Der Beklagte und Revisionskläger (das Finanzamt - FA -) forderte den Kläger und Revisionsbeklagten (Kläger) unter Berufung auf die Abtretung der Rentenansprüche der Frau X an ihn auf, ,,zur Prüfung der Ernsthaftigkeit der Abtretung, innerhalb von vier Wochen nach Erhalt dieses Schreibens die Abtretungserklärung im Original vorzulegen und die folgenden Punkte näher zu erläutern:

1. Welcher Sachverhalt liegt der Abtretungserklärung zugrunde . . .?

2. Wurden bereits vor der Abtretungsanzeige bei der B. . . . Beträge aufgrund der Abtretung (gegebenenfalls von Frau X selbst) an Sie entrichtet?"
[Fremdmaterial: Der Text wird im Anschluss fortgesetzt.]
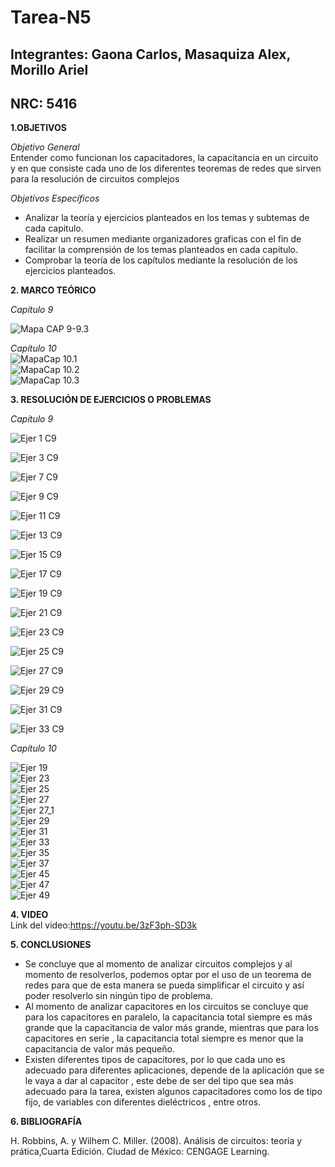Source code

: # Tarea-N5
## Integrantes: Gaona Carlos, Masaquiza Alex, Morillo Ariel
## NRC: 5416

**1.OBJETIVOS**

_Objetivo General_     
Entender como funcionan los capacitadores, la capacitancia en un circuito y  en que consiste cada uno de los diferentes teoremas de redes que sirven para la resolución de circuitos complejos  

_Objetivos Específicos_        
* Analizar la teoría y ejercicios planteados en los temas y subtemas de cada capitulo.     
* Realizar un resumen mediante organizadores graficas con el fin de facilitar la comprensión de los temas planteados en cada capitulo.       
* Comprobar la teoría de los capítulos mediante la resolución de los ejercicios planteados.         

**2. MARCO TEÓRICO**

_Capítulo 9_

![Mapa CAP 9-9.3](https://github.com/AlexMP98/Tarea-N-5/blob/main/Imagenes/Fun.C%20Tarea%205%20resumen%20cap%209.jpg)

_Capítulo 10_        
![MapaCap 10.1](https://github.com/AlexMP98/Tarea-N-5/blob/main/Imagenes/MapaCap10.png)       
![MapaCap 10.2](https://github.com/AlexMP98/Tarea-N-5/blob/main/Imagenes/MapaCap10_2.png)        
![MapaCap 10.3](https://github.com/AlexMP98/Tarea-N-5/blob/main/Imagenes/MapaCap10_3.png) 


**3. RESOLUCIÓN DE EJERCICIOS O PROBLEMAS**

_Capítulo 9_

![Ejer 1 C9](https://github.com/AlexMP98/Tarea-N-5/blob/main/Imagenes/Ejer%201.png)

![Ejer 3 C9](https://github.com/AlexMP98/Tarea-N-5/blob/main/Imagenes/Ejer%203.png)

![Ejer 7 C9](https://github.com/AlexMP98/Tarea-N-5/blob/main/Imagenes/Ejer%207.png)

![Ejer 9 C9](https://github.com/AlexMP98/Tarea-N-5/blob/main/Imagenes/Ejer%209.png)

![Ejer 11 C9](https://github.com/AlexMP98/Tarea-N-5/blob/main/Imagenes/Ejer%2011.png)

![Ejer 13 C9](https://github.com/AlexMP98/Tarea-N-5/blob/main/Imagenes/Ejer%2013.png)

![Ejer 15 C9](https://github.com/AlexMP98/Tarea-N-5/blob/main/Imagenes/Ejer%2015.png)

![Ejer 17 C9](https://github.com/AlexMP98/Tarea-N-5/blob/main/Imagenes/Ejer%2017.png)

![Ejer 19 C9](https://github.com/AlexMP98/Tarea-N-5/blob/main/Imagenes/Ejer%2019.png)

![Ejer 21 C9](https://github.com/AlexMP98/Tarea-N-5/blob/main/Imagenes/Ejer%2021.png)

![Ejer 23 C9](https://github.com/AlexMP98/Tarea-N-5/blob/main/Imagenes/Ejer%2023.png)

![Ejer 25 C9](https://github.com/AlexMP98/Tarea-N-5/blob/main/Imagenes/Ejer%2025.png)

![Ejer 27 C9](https://github.com/AlexMP98/Tarea-N-5/blob/main/Imagenes/Ejer%2027.png)

![Ejer 29 C9](https://github.com/AlexMP98/Tarea-N-5/blob/main/Imagenes/Ejer%2029.png)

![Ejer 31 C9](https://github.com/AlexMP98/Tarea-N-5/blob/main/Imagenes/Ejer%2031.png)

![Ejer 33 C9](https://github.com/AlexMP98/Tarea-N-5/blob/main/Imagenes/Ejer%2033.png)






_Capítulo 10_       


![Ejer 19](https://github.com/AlexMP98/Tarea-N-5/blob/main/Imagenes/19.png)        
![Ejer 23](https://github.com/AlexMP98/Tarea-N-5/blob/main/Imagenes/23.png)       
![Ejer 25](https://github.com/AlexMP98/Tarea-N-5/blob/main/Imagenes/25.png)      
![Ejer 27](https://github.com/AlexMP98/Tarea-N-5/blob/main/Imagenes/27.png)     
![Ejer 27_1](https://github.com/AlexMP98/Tarea-N-5/blob/main/Imagenes/27_1.png)       
![Ejer 29](https://github.com/AlexMP98/Tarea-N-5/blob/main/Imagenes/29.png)         
![Ejer 31](https://github.com/AlexMP98/Tarea-N-5/blob/main/Imagenes/31.png)       
![Ejer 33](https://github.com/AlexMP98/Tarea-N-5/blob/main/Imagenes/33.png)        
![Ejer 35](https://github.com/AlexMP98/Tarea-N-5/blob/main/Imagenes/35.png)        
![Ejer 37](https://github.com/AlexMP98/Tarea-N-5/blob/main/Imagenes/37.png)         
![Ejer 45](https://github.com/AlexMP98/Tarea-N-5/blob/main/Imagenes/45.png)        
![Ejer 47](https://github.com/AlexMP98/Tarea-N-5/blob/main/Imagenes/47.png)       
![Ejer 49](https://github.com/AlexMP98/Tarea-N-5/blob/main/Imagenes/49.png)


**4. VIDEO**    
Link del video:https://youtu.be/3zF3ph-SD3k  

**5. CONCLUSIONES**       
* Se concluye que al momento de analizar circuitos complejos y al momento de resolverlos, podemos optar por el uso de un teorema de redes para que de esta manera se pueda simplificar el circuito y así poder resolverlo sin ningún tipo de problema.    
* Al momento de analizar capacitores en los circuitos se concluye que para los capacitores en paralelo, la capacitancia total siempre es más grande que la capacitancia de valor más grande, mientras que para los capacitores en serie , la capacitancia total siempre es menor que la capacitancia de valor más pequeño.
* Existen diferentes tipos de capacitores, por lo que cada uno es adecuado para diferentes aplicaciones, depende de la aplicación que se le vaya a dar al capacitor , este debe de ser del tipo que sea más adecuado para la tarea, existen algunos capacitadores como los de tipo fijo, de variables con diferentes dieléctricos , entre otros.

**6. BIBLIOGRAFÍA**       

H. Robbins, A. y Wilhem C. Miller. (2008). Análisis de circuitos: teoría y prática,Cuarta Edición. Ciudad de México: CENGAGE Learning.

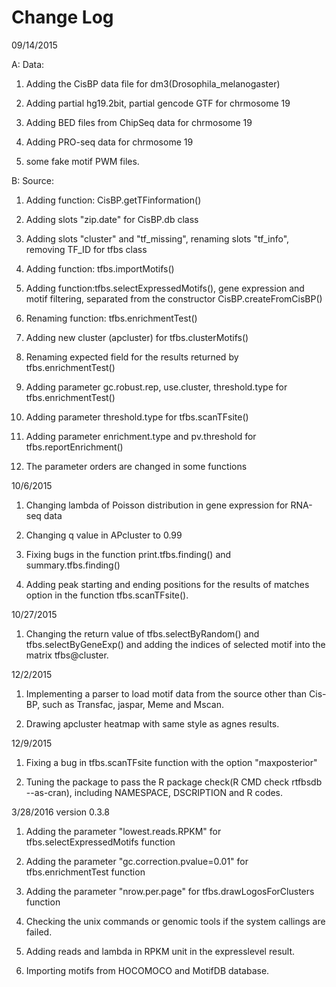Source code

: Change Log
========
09/14/2015

A: Data:

1) Adding the CisBP data file for dm3(Drosophila_melanogaster)

2) Adding partial hg19.2bit, partial gencode GTF for chrmosome 19

3) Adding BED files from ChipSeq data for chrmosome 19

4) Adding PRO-seq data for chrmosome 19

5) some fake motif PWM files.

B: Source: 

1) Adding function: CisBP.getTFinformation()

2) Adding slots "zip.date" for CisBP.db class

3) Adding slots "cluster" and "tf_missing", renaming slots "tf_info", removing TF_ID for tfbs class

4) Adding function: tfbs.importMotifs()

5) Adding function:tfbs.selectExpressedMotifs(), gene expression and motif filtering, separated from the constructor CisBP.createFromCisBP()

6) Renaming function: tfbs.enrichmentTest()

7) Adding new cluster (apcluster) for tfbs.clusterMotifs()

8) Renaming expected field for the results returned by tfbs.enrichmentTest()

9) Adding parameter gc.robust.rep, use.cluster, threshold.type for tfbs.enrichmentTest()

10) Adding parameter threshold.type for tfbs.scanTFsite()

11) Adding parameter enrichment.type and pv.threshold for tfbs.reportEnrichment()

12) The parameter orders are changed in some functions

10/6/2015

1) Changing lambda of Poisson distribution in gene expression for RNA-seq data

2) Changing q value in APcluster to 0.99

3) Fixing bugs in the function print.tfbs.finding() and summary.tfbs.finding()

4) Adding peak starting and ending positions for the results of matches option in the function tfbs.scanTFsite().

10/27/2015

1) Changing the return value of tfbs.selectByRandom() and tfbs.selectByGeneExp() and adding the indices of selected motif into the matrix tfbs@cluster.

12/2/2015

1) Implementing a parser to load motif data from the source other than Cis-BP, such as Transfac, jaspar, Meme and Mscan.

2) Drawing apcluster heatmap with same style as agnes results.

12/9/2015

1) Fixing a bug in tfbs.scanTFsite function with the option "maxposterior"

2) Tuning the package to pass the R package check(R CMD check rtfbsdb --as-cran), including NAMESPACE, DSCRIPTION and R codes. 

3/28/2016 version 0.3.8

1) Adding the parameter "lowest.reads.RPKM" for tfbs.selectExpressedMotifs function

2) Adding the parameter "gc.correction.pvalue=0.01" for tfbs.enrichmentTest function

3) Adding the parameter "nrow.per.page" for tfbs.drawLogosForClusters function

4) Checking the unix commands or genomic tools if the system callings are failed.

5) Adding reads and lambda in RPKM unit in the expresslevel result.

6) Importing motifs from HOCOMOCO and MotifDB database.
Der Abtretungserklärung evtl. zugrunde liegende Darlehensverträge bat das FA ebenfalls vorzulegen. Das Ersuchen um ,,Vorlage der Urkunden" und ,,Erteilung der Auskünfte" stützte das FA auf § 92 Abs. 1 Nr. 1 und 2, § 93 Abs. 1 Satz 3, § 97 Abs. 1 der Abgabenordnung (AO 1977).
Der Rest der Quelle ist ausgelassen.